(Source data)
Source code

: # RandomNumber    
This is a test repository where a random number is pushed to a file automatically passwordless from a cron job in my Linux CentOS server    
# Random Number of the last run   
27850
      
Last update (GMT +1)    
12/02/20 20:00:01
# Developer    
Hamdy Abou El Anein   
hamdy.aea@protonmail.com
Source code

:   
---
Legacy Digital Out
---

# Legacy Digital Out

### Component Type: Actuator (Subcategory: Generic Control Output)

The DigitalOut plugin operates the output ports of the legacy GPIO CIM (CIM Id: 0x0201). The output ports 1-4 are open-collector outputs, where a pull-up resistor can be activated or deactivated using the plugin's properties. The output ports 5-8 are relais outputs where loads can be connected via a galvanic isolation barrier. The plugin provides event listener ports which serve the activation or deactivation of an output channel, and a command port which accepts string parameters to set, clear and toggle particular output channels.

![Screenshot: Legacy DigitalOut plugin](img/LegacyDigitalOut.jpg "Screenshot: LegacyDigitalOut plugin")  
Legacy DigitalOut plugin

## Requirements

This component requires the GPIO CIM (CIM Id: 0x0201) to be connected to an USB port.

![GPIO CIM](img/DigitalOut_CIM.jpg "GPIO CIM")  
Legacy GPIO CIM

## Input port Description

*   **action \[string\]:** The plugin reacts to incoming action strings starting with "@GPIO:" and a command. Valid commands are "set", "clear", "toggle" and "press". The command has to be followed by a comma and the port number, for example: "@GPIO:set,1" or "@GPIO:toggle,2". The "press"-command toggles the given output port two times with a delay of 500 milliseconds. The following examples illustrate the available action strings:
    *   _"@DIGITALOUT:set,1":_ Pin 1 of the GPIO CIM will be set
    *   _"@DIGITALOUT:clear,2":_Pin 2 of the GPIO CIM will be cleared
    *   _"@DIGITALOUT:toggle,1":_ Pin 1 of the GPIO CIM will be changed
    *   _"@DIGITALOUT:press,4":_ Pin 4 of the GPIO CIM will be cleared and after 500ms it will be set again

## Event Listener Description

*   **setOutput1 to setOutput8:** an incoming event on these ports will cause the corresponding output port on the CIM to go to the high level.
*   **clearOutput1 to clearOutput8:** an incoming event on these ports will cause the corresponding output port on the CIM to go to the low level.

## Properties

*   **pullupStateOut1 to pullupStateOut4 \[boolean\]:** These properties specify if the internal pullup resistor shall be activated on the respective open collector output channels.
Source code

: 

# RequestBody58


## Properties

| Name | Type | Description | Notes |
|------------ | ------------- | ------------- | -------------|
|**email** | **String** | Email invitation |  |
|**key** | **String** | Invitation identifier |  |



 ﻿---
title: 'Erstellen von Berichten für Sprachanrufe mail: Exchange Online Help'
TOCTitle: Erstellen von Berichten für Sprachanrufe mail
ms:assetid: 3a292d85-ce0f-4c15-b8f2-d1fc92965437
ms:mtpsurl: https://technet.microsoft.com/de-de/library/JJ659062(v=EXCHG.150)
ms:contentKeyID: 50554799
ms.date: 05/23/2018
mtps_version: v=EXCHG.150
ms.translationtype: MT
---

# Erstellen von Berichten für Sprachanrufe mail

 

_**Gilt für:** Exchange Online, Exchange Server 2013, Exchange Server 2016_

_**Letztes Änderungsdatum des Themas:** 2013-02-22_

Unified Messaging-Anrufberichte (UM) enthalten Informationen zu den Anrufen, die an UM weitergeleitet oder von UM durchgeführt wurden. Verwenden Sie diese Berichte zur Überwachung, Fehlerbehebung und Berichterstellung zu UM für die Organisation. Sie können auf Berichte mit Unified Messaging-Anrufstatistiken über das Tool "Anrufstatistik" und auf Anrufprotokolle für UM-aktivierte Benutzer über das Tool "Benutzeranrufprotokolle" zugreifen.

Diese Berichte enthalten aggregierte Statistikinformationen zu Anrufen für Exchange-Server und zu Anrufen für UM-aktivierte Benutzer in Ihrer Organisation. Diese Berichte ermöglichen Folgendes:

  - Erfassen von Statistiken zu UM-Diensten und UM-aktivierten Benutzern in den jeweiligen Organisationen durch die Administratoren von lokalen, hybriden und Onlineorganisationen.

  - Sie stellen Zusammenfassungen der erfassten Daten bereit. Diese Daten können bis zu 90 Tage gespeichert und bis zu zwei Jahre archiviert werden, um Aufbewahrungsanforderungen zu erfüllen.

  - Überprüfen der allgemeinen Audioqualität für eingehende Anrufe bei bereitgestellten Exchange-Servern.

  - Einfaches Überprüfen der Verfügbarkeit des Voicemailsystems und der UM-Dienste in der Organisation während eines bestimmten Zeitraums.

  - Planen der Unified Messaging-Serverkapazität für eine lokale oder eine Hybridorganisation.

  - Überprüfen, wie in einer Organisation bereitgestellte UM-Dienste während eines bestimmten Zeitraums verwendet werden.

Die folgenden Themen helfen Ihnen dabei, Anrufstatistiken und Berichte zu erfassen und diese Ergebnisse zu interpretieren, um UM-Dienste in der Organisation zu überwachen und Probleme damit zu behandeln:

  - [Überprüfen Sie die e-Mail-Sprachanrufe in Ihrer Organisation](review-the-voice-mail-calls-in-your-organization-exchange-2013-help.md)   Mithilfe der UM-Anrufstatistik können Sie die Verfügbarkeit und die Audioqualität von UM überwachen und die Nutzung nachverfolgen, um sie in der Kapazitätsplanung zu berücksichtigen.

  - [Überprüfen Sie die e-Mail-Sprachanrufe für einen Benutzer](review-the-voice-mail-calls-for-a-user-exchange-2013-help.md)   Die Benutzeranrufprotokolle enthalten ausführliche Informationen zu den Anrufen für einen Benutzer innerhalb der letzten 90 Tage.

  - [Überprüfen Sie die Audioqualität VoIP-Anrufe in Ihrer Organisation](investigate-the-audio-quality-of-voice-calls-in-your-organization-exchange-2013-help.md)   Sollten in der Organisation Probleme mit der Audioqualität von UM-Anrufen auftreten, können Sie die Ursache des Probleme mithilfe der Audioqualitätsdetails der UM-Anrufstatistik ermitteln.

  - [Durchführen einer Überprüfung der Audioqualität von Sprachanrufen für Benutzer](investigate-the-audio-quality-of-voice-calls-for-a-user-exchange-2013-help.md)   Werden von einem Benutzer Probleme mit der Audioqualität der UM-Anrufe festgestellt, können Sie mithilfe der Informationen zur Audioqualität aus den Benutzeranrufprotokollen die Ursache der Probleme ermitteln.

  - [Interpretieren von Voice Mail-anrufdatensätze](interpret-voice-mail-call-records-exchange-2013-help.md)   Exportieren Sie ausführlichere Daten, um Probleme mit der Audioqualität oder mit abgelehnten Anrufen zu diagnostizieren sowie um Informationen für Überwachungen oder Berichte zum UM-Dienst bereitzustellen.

* [Assigned task] In the entries above, find every line holding the word "während" and copy it out.

* [Response to this task]
  - Einfaches Überprüfen der Verfügbarkeit des Voicemailsystems und der UM-Dienste in der Organisation während eines bestimmten Zeitraums.
  - Überprüfen, wie in einer Organisation bereitgestellte UM-Dienste während eines bestimmten Zeitraums verwendet werden.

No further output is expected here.